Dave Stitz is a vice president at the McAninch Corporation, a central Iowa contracting company that’s been using E-Verify for about eight years. Since 2009, the company has had just one applicant who failed the cross-check.

“If they know that a business is doing this, they will not come and apply for work, so they avoid us, which is a good thing,” Stitz says. “Word of mouth (moves) pretty fast.”

Senator Julian Garrett, a Republican from Indianola, says about three percent of Iowa businesses currently use the E-Verify system to ensure they’re following federal law and only hiring citizens and legal residents.

“Their competitors that don’t check and do hire people in the country illegally and pay them substandard wages — I think we all understand that happens — it’s not fair to the people that are obeying the law,” Garrett says.

Critics like Pastor Ryan Arnold of the First Christian Church in Des Moines call the bill anti-immigrant.

“It runs contrary to my church’s faith-affirmed responsibility to welcome the immigrant in our midst,” Arnold says.

Iowa Catholic Conference executive director Tom Chapman says the state’s four Catholic bishops aren’t experts in labor law, but they are opposed to the bill.

“The reason for that is when you start messing around with people’s employment, you’re messing around with families,” Chapman says. “And I don’t think there’s any doubt that if this bill gets passed and starts being enforced, you’re going to start having some problems with people being able to provide for their families and harm real families.”

Madeline Cano of the Iowa Citizens Action Network suggests the requirement would “promote” discrimination against potential workers who are in the country legally and eligible to work.

“There is a stereotype of what an undocumented immigrant looks like,” she says.

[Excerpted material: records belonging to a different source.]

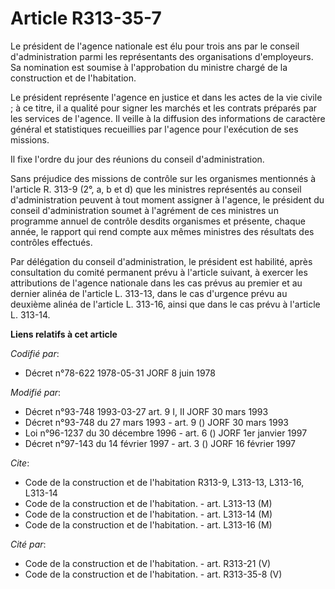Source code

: # Article R313-35-7

Le président de l'agence nationale est élu pour trois ans par le conseil d'administration parmi les représentants des
organisations d'employeurs. Sa nomination est soumise à l'approbation du ministre chargé de la construction et de
l'habitation.

Le président représente l'agence en justice et dans les actes de la vie civile ; à ce titre, il a qualité pour signer les
marchés et les contrats préparés par les services de l'agence. Il veille à la diffusion des informations de caractère général
et statistiques recueillies par l'agence pour l'exécution de ses missions.

Il fixe l'ordre du jour des réunions du conseil d'administration.

Sans préjudice des missions de contrôle sur les organismes mentionnés à l'article R. 313-9 (2°, a, b et d) que les ministres
représentés au conseil d'administration peuvent à tout moment assigner à l'agence, le président du conseil d'administration
soumet à l'agrément de ces ministres un programme annuel de contrôle desdits organismes et présente, chaque année, le rapport
qui rend compte aux mêmes ministres des résultats des contrôles effectués.

Par délégation du conseil d'administration, le président est habilité, après consultation du comité permanent prévu à
l'article suivant, à exercer les attributions de l'agence nationale dans les cas prévus au premier et au dernier alinéa de
l'article L. 313-13, dans le cas d'urgence prévu au deuxième alinéa de l'article L. 313-16, ainsi que dans le cas prévu à
l'article L. 313-14.

**Liens relatifs à cet article**

_Codifié par_:

  - Décret n°78-622 1978-05-31 JORF 8 juin 1978

_Modifié par_:

  - Décret n°93-748 1993-03-27 art. 9 I, II JORF 30 mars 1993
  - Décret n°93-748 du 27 mars 1993 - art. 9 () JORF 30 mars 1993
  - Loi n°96-1237 du 30 décembre 1996 - art. 6 () JORF 1er janvier 1997
  - Décret n°97-143 du 14 février 1997 - art. 3 () JORF 16 février 1997

_Cite_:

  - Code de la construction et de l'habitation R313-9, L313-13, L313-16, L313-14
  - Code de la construction et de l'habitation. - art. L313-13 (M)
  - Code de la construction et de l'habitation. - art. L313-14 (M)
  - Code de la construction et de l'habitation. - art. L313-16 (M)

_Cité par_:

  - Code de la construction et de l'habitation. - art. R313-21 (V)
  - Code de la construction et de l'habitation. - art. R313-35-8 (V)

The bill cleared a state senate subcommittee late Wednesday afternoon and is eligible for a vote in the Senate Judiciary Committee.

A wide range of business groups are registered as undecided on the bill. A spokesman for the Iowa Chamber Alliance says his group supports mandatory use of E-Verify, but it should be FEDERAL requirement, rather than a hodge-podge of laws from all 50 states. In addition, business groups say upgrades are needed in the system to make it work better.